Among the commodities commonly so dealt with are television sets and other electronics, cosmetics, detergents, chemicals and medicinal drugs – indeed, the list in endless and leaves few items untouched.
Counterfeit electronics bearing world-renowned trademarks were once impounded in Dar es Salaam and destroyed at a dumpsite near the city.
An FCC consumer affairs and administration director said the destroyed consignment was imported by a businessperson he said had confessed to have imported the fake items from the Far East.
He explained that FCC officials stationed at the Dar es Salaam Port suspected a container, rushed into inspecting it and discovered that the containers were stuffed with fake TV sets and speakers.
Under the law of the land, FCC officials are mandated to inspect suspicious goods in shops, godowns and elsewhere. Items confirmed as fake are destroyed, with culprits footing the destruction costs in addition to risking a fine or imprisonment.
Probing questions many people have been asking themselves with respect to the place and role of the likes of FCC and other agencies include whether there is nothing they can do to stem the flood of fake or substandard locally made and imported goods apart from merely confiscating, destroying and bringing up for prosecution.
The agencies have kept appealing to consumers and the larger public to exercise care and refrain from buying goods that do not meet laid-down standards.

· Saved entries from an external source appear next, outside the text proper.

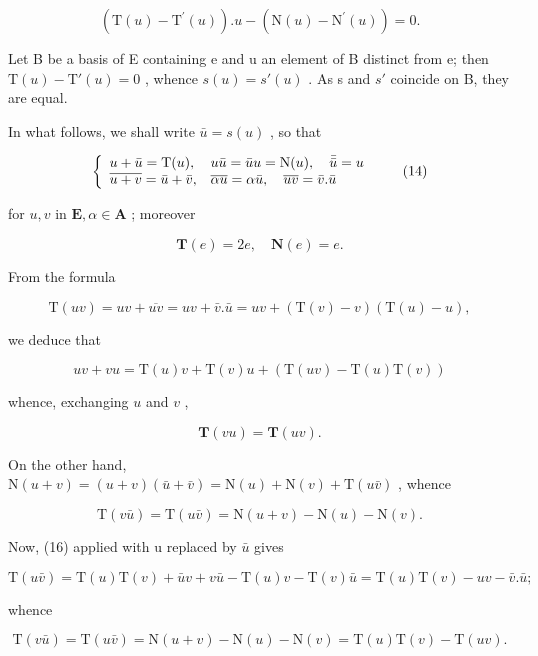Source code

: \[
(\mathrm{T} (u) - \mathrm{T} ^ {\prime} (u)). u - (\mathrm{N} (u) - \mathrm{N} ^ {\prime} (u)) = 0.
\]

Let B be a basis of E containing e and u an element of B distinct from e; then \(\mathrm{T}(u) - \mathrm{T}'(u) = 0\) , whence \(s(u) = s'(u)\) . As s and \(s'\) coincide on B, they are equal.

In what follows, we shall write \(\bar{u} = s(u)\) , so that

\[
\left\{ \begin{array}{l l} u + \bar {u} = \mathrm{T} (u), & u \bar {u} = \bar {u} u = \mathrm{N} (u), \quad \bar {\bar {u}} = u \\ \overline {{u + v}} = \bar {u} + \bar {v}, & \overline {{\alpha u}} = \alpha \bar {u}, \quad \overline {{u v}} = \bar {v}. \bar {u} \end{array} \right.\tag{14}
\]

for \(u, v\) in \(\mathbf{E}, \alpha \in \mathbf{A}\) ; moreover

\[
\mathbf {T} (e) = 2 e, \quad \mathbf {N} (e) = e.\tag{15}
\]

From the formula

\[
\mathrm{T} (u v) = u v + \overline {{{{u v}}}} = u v + \bar {v}. \bar {u} = u v + (\mathrm{T} (v) - v) (\mathrm{T} (u) - u),
\]

we deduce that

\[
u v + v u = \mathrm{T} (u) v + \mathrm{T} (v) u + (\mathrm{T} (u v) - \mathrm{T} (u) \mathrm{T} (v))\tag{16}
\]

whence, exchanging \(u\) and \(v\) ,

\[
\mathbf {T} (v u) = \mathbf {T} (u v).\tag{17}
\]

On the other hand, \(\mathrm{N}(u+v)=(u+v)(\bar{u}+\bar{v})=\mathrm{N}(u)+\mathrm{N}(v)+\mathrm{T}(u\bar{v})\) , whence

\[
\mathrm{T} (v \bar {u}) = \mathrm{T} (u \bar {v}) = \mathrm{N} (u + v) - \mathrm{N} (u) - \mathrm{N} (v).\tag{18}
\]

Now, (16) applied with u replaced by \(\bar{u}\) gives

\[
\mathrm{T} (u \bar {v}) = \mathrm{T} (u) \mathrm{T} (v) + \bar {u} v + v \bar {u} - \mathrm{T} (u) v - \mathrm{T} (v) \bar {u} = \mathrm{T} (u) \mathrm{T} (v) - u v - \bar {v}. \bar {u};
\]

whence

\[
\mathrm{T} (v \bar {u}) = \mathrm{T} (u \bar {v}) = \mathrm{N} (u + v) - \mathrm{N} (u) - \mathrm{N} (v) = \mathrm{T} (u) \mathrm{T} (v) - \mathrm{T} (u v).\tag{19}
\]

A typical FCC appeal would run along these lines: “When you go to a shop, make sure that what you plan to buy has a guarantee or warranty and has not expired. It is you right to ask all important questions related to these and other particulars.”
This may surely help, but how many would-be consumers are proactive, vigilant and tolerant enough to want to ensure value for their money each time they are out to foodstuffs, medicines, what not, important as doing so is?
An FCC official once declared that the situation was pathetic in that roundabout 40 per cent of all electronic goods in the Tanzanian market were fake – the corresponding figure for goods in the market generally being 25 per cent.
The official admitted that this was detrimental to the economy and touch off disasters, including endangering public safety, especially where counterfeit or adulterated chemicals found their way into homes or factories – and hence the need for enhanced care.
FCC and other agencies have an obvious, though some people may say time-worn, warning: that producing, distributing and selling substandard or otherwise fake goods are both criminal and detrimental to the economy and the public should be on the lookout.
But may be more importantly, it is argued that counterfeiting can scare off prospective investors while those already in business may be forced to close shop and relocate, thus denying the country badly needed revenue and employment opportunities.
At the local consumer level, people who bought counterfeits end up spending more money on the same products – and just won’t be impressed.
A soothing message, though: FCC is determined to move more vigorously on its nationwide education and sensitisation campaign on the issue.
Will the old “magic” work? Well, time will tell, but only if the campaign is sustained and if the public cooperates fully.